- Opening Delimiter -

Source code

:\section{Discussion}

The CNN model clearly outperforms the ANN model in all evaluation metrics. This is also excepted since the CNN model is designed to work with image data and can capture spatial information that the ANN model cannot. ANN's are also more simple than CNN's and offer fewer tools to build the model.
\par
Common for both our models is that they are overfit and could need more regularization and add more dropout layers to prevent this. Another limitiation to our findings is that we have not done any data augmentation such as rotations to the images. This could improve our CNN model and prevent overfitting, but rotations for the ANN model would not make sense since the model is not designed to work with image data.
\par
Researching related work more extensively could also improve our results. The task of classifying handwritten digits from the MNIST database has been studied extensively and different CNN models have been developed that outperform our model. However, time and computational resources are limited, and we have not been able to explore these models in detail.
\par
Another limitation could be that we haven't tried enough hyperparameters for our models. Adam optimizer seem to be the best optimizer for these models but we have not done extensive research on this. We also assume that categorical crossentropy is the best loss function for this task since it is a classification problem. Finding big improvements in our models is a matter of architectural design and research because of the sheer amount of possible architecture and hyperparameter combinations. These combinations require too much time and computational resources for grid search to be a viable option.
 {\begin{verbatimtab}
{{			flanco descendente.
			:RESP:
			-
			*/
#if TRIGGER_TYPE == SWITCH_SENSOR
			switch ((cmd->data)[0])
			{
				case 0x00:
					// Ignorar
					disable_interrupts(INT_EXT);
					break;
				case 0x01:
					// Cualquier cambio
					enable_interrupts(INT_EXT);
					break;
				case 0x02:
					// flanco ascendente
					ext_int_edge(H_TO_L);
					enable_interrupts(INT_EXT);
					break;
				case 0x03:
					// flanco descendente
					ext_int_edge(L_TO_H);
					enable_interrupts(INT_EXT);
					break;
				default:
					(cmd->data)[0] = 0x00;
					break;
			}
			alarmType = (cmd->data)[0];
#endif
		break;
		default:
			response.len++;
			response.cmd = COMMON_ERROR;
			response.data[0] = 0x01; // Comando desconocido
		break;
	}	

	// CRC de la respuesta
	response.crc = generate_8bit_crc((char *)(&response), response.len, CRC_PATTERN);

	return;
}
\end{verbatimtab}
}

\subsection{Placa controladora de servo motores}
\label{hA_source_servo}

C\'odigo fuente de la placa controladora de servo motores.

- Closing Delimiter -

### Action item
Write out the full listing exactly as given.

### Answer area
Source code

:\section{Discussion}

The CNN model clearly outperforms the ANN model in all evaluation metrics. This is also excepted since the CNN model is designed to work with image data and can capture spatial information that the ANN model cannot. ANN's are also more simple than CNN's and offer fewer tools to build the model.
\par
Common for both our models is that they are overfit and could need more regularization and add more dropout layers to prevent this. Another limitiation to our findings is that we have not done any data augmentation such as rotations to the images. This could improve our CNN model and prevent overfitting, but rotations for the ANN model would not make sense since the model is not designed to work with image data.
\par
Researching related work more extensively could also improve our results. The task of classifying handwritten digits from the MNIST database has been studied extensively and different CNN models have been developed that outperform our model. However, time and computational resources are limited, and we have not been able to explore these models in detail.
\par
Another limitation could be that we haven't tried enough hyperparameters for our models. Adam optimizer seem to be the best optimizer for these models but we have not done extensive research on this. We also assume that categorical crossentropy is the best loss function for this task since it is a classification problem. Finding big improvements in our models is a matter of architectural design and research because of the sheer amount of possible architecture and hyperparameter combinations. These combinations require too much time and computational resources for grid search to be a viable option.
 {\begin{verbatimtab}
{{			flanco descendente.
			:RESP:
			-
			*/
#if TRIGGER_TYPE == SWITCH_SENSOR
			switch ((cmd->data)[0])
			{
				case 0x00:
					// Ignorar
					disable_interrupts(INT_EXT);
					break;
				case 0x01:
					// Cualquier cambio
					enable_interrupts(INT_EXT);
					break;
				case 0x02:
					// flanco ascendente
					ext_int_edge(H_TO_L);
					enable_interrupts(INT_EXT);
					break;
				case 0x03:
					// flanco descendente
					ext_int_edge(L_TO_H);
					enable_interrupts(INT_EXT);
					break;
				default:
					(cmd->data)[0] = 0x00;
					break;
			}
			alarmType = (cmd->data)[0];
#endif
		break;
		default:
			response.len++;
			response.cmd = COMMON_ERROR;
			response.data[0] = 0x01; // Comando desconocido
		break;
	}	

	// CRC de la respuesta
	response.crc = generate_8bit_crc((char *)(&response), response.len, CRC_PATTERN);

	return;
}
\end{verbatimtab}
}

\subsection{Placa controladora de servo motores}
\label{hA_source_servo}

C\'odigo fuente de la placa controladora de servo motores.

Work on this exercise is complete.